Obra-prima de Rubens esquecida por mais de 400 anos é leiloada por quase € 3 milhões em Versalhes
Uma obra-prima de Peter Paul Rubens, esquecida por mais de 400 anos, foi vendida por € 2,9 milhões em leilão em Versalhes, nos arredores de Paris. Trata-se de um Cristo crucificado, iluminado e destacado do céu, criado pelo mestre barroco no auge de sua carreira. Encontrada por acaso em 2024 durante um inventário em um palácio em Paris, a pintura passou por análises científicas que confirmaram sua autenticidade, consolidando-se como um tesouro artístico raro e histórico.
Nascido em Antuérpia, Bélgica, Rubens, que era protestante e se converteu ao catolicismo, fez deste quadro uma profissão de fé, refletindo seu apreço por Cristo, tema recorrente em sua obra. É a única pintura do artista em que se vê sangue e água saindo do lado de Cristo, algo que ele representou apenas uma vez.
O aspecto mais impressionante é que a obra estava desaparecida desde 1613. Mais de 400 anos de busca terminaram em 2024, quando o quadro foi encontrado por acaso durante um inventário em uma mansão em Paris, no contexto de uma sucessão, um evento raríssimo. Os proprietários, William Bouguereau e sua filha, haviam adquirido o quadro no século XIX, provavelmente sem ter noção de seu valor, que passou de geração em geração.

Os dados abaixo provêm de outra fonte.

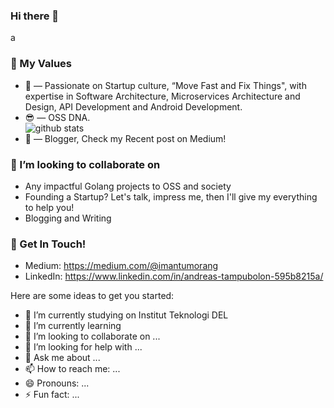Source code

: ### Hi there 👋
a

### 🌱 My Values
- 🤔 &mdash; Passionate on Startup culture, “Move Fast and Fix Things", with expertise in Software Architecture, Microservices Architecture and Design, API Development and Android Development. <br> 
- 😎 &mdash; OSS DNA. <br> ![github stats](https://github-readme-stats.vercel.app/api?username=jansennn&show_icons=true)
- 📝 &mdash; Blogger, Check my Recent post on Medium! 


### 👯 I’m looking to collaborate on
- Any impactful Golang projects to OSS and society
- Founding a Startup? Let's talk, impress me, then I'll give my everything to help you!
- Blogging and Writing 

### 📮 Get In Touch!
- Medium: https://medium.com/@imantumorang
- LinkedIn: https://www.linkedin.com/in/andreas-tampubolon-595b8215a/




Here are some ideas to get you started:

- 🔭 I’m currently studying on Institut Teknologi DEL
- 🌱 I’m currently learning 
- 👯 I’m looking to collaborate on ...
- 🤔 I’m looking for help with ...
- 💬 Ask me about ...
- 📫 How to reach me: ...
- 😄 Pronouns: ...
- ⚡ Fun fact: ...

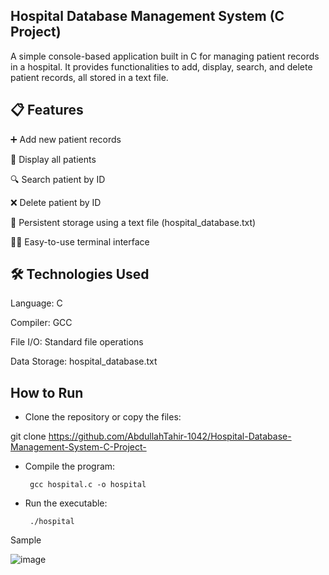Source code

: ## Hospital Database Management System (C Project)

A simple console-based application built in C for managing patient records in a hospital. It provides functionalities to add, display, search, and delete patient records, all stored in a text file.

## 📋 Features

➕ Add new patient records

📄 Display all patients

🔍 Search patient by ID

❌ Delete patient by ID

💾 Persistent storage using a text file (hospital_database.txt)

👨‍⚕️ Easy-to-use terminal interface

## 🛠 Technologies Used
Language: C

Compiler: GCC

File I/O: Standard file operations

Data Storage: hospital_database.txt

## How to Run
* Clone the repository or copy the files:

git clone https://github.com/AbdullahTahir-1042/Hospital-Database-Management-System-C-Project-

* Compile the program:

       gcc hospital.c -o hospital
* Run the executable:

       ./hospital

Sample 

![image](https://github.com/user-attachments/assets/1d62514c-2246-4864-a2eb-af1355617b85)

Segundo a casa de leilões Osenat, a pintura passou por Alemanha e Bélgica para verificação, e especialistas confirmaram que se tratava de um Rubens, e não de um discípulo. Foram realizadas análises científicas e exames microscópicos, que revelaram o uso de pigmentos brancos, pretos e vermelhos nas áreas da carne, além de azuis e verdes, característicos da representação da pele humana pelo artista.
Quadros "escondidos" na França
Nos últimos anos, a França voltou a revelar quadros antigos, mantidos por décadas (ou séculos) em coleções privadas, que ressurgem de forma inesperada e alcançam valores expressivos em leilões. Um exemplo recente é o de uma pintura até então desconhecida de Pierre‑Auguste Renoir, intitulada L'enfant et ses jouets - Gabrielle et le fils de l'artiste, Jean. A obra, que retrata o filho do artista em companhia da babá, nunca havia sido exibida nem leiloada publicamente. Em 2025, foi vendida em Paris por € 1,8 milhão, surpreendendo o mercado e recolocando‑a no radar de colecionadores e historiadores.
Em 2025, uma pintura de Picasso intitulada Busto de Mulher com Chapéu de Flores (Dora Maar), — retrato de sua musa e parceira Dora Maar — reapareceu após mais de 80 anos sem exposição pública, mantida numa coleção particular desde 1944. Quando foi levada a leilão em Paris, a obra atingiu o valor de € 32 milhões, batendo recorde de valor na França daquele ano e provocando grande comoção no mercado e na crítica.
Outro caso recente se refere a uma tela do pintor barroco francês Lubin Baugin — uma natureza morta até então desconhecida — que veio à luz em 2025, durante o inventário de uma coleção privada. Em leilão na França, esta obra superou as expectativas e foi arrematada por € 550 mil, estabelecendo um novo recorde para o artista.
Esses achados expõem a dimensão imprevisível e fascinante do mercado de arte: às vezes, o que parecia apenas uma pintura esquecida em um sótão ou herança familiar pode revelar‑se uma peça de grande valor histórico e artístico. O processo costuma envolver reconhecimento por leiloeiros atentos, análise de proveniência e, em muitos casos, exames científicos — pigmentos, técnicas de pintura, estilo — para confirmar a autenticidade e autorias, antes de serem apresentadas ao mercado.
Para colecionadores, museus e o público, essas redescobertas representam reaberturas de capítulos da história da arte, com chance de revisitar trajetórias de artistas pouco presentes nas coleções públicas. Ao mesmo tempo, reforçam que os acervos privados — muitas vezes negligenciados — podem esconder obras valiosas.